Predicting airbnb Price per Night: Linear Regression

By: Alex Zieky and Wayne Wooyoung Hong

Introduction

Alex and I created this project with dataset from New York City we found from insideairbnb.com to clean, to analyze airbnb statistics, and to be able to predict airbnb prices based on a dataset that was scraped around August of 2020. We will be using linear regression to come to conclusion. Our goal is to get users to be able to predict price of what their listing should be around.

Project

File Structure of the Repository

  • Data_Cleaning.ipynb - This contains data cleaning of the dataset
  • EDA_Analysis.ipynb - This contains visualizations and statistical test
  • Modeling.ipynb - This contains our regression models
  • graphs

Preprocessing

Our dataset consists of 46,527 rows and 74 columns. We have 1 target variable which is price. We created dummy variables using 'amentities', 'host_verification' and 'neighbourhood_group_cleansed' column. After looking at OLS summary of our columns, we dropped some columns due to multicollinearity and ended up with 104 columns.

Exploratory Data Analysis

Natural Log of Price Distribution

Bedrooms vs price

We ran a log transformation on price as it was initially skewed to the right. We have a bit closer to the normal distribution after log transformation but it is not fully normally distributed.

Bedrooms vs Price Distribution

Bedrooms vs price

Here we have a boxplot of our number of bedrooms and prices. When we first saw this chart, we saw that there were many outliers that did not make sense. We went through each observations to see if we can replace the values with correct data or replaced with 75% quartile.

Hypothesis Tests

For hypothesis tests, we set up our null and alternate hypothesis to see if we can reject or fail to reject the null hypothesis. We aimed to answer these following questions based on our target variable and features.

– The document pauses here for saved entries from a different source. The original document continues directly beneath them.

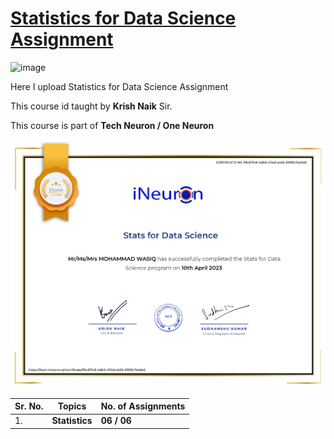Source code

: # [Statistics for Data Science Assignment](https://github.com/MohammadWasiq0786/Statistics-for-Data-Science-Assignment)

![image](https://user-images.githubusercontent.com/57321948/196933065-4b16c235-f3b9-4391-9cfe-4affcec87c35.png)

Here I upload Statistics for Data Science Assignment

This course id taught by **Krish Naik** Sir.

This course is part of **Tech Neuron / One Neuron**

![Cerificate](https://github.com/MohammadWasiq0786/Statistics-for-Data-Science-Assignment/blob/main/Certificate/Stats%20for%20Data%20Science.png)


| **Sr. No.** | **Topics**      | **No. of Assignments** |
|-------------|-----------------|------------------------|
| 1\.         | **Statistics**  | **06 / 06**            |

1. Comparison of Prices in Manhattan, Queens, Staten Island, Brooklyn, and Bronx?
2. Are prices of airbnb with air conditioning or no air conditioning same?
3. Are the proportions of buroughs having kitchen equal or not equal?

Regression

1. Normal Linear Regression
- We found that the normal linear regression had RMSE of 25.305 for testing set and R SQUARED at 0.4818.
2. Polynomial
- We found that the polynomial linear regression had training Root Mean Squared Error of 28.956103141815184 and R Squared at 0.3152. 
3. Linear Regression using Feature Elimination Technique: SelectKBest()
- We found that wiht feature elimination technique by using SelectKBest(), our RMSE for testing was 26.098703874094294 and Rsquared value at 26.098.
4. Linear Regression using Recursive Feature Elimination
- We found that by using Recursive Feature Elimination, we got a result of 25.307505621039958 for our RMSE. 
5. Lasso
- We found that by using Lasso Regularization, we got a MRSE of 25.622307219892566.
6. LassoCV
- With LassoCV, we got a MRSE of 25.622307219892566 and Rsqaured value of 0.4924536892579856. Cross Validation goes through features and picks out the best features and runs the model based on that. 

Conclusion

We feel that our model is not predictive we couldn't add all the values of our data in order to reduce the MRSE. As we ignored the outliers that had price higher than $256 since it will cause our MRSE to sky rocket to 100+. However, for lowered price dataset, we believe that linear regression with recursive feature elimination be our best fit as the MRSE was lowest out of all different models.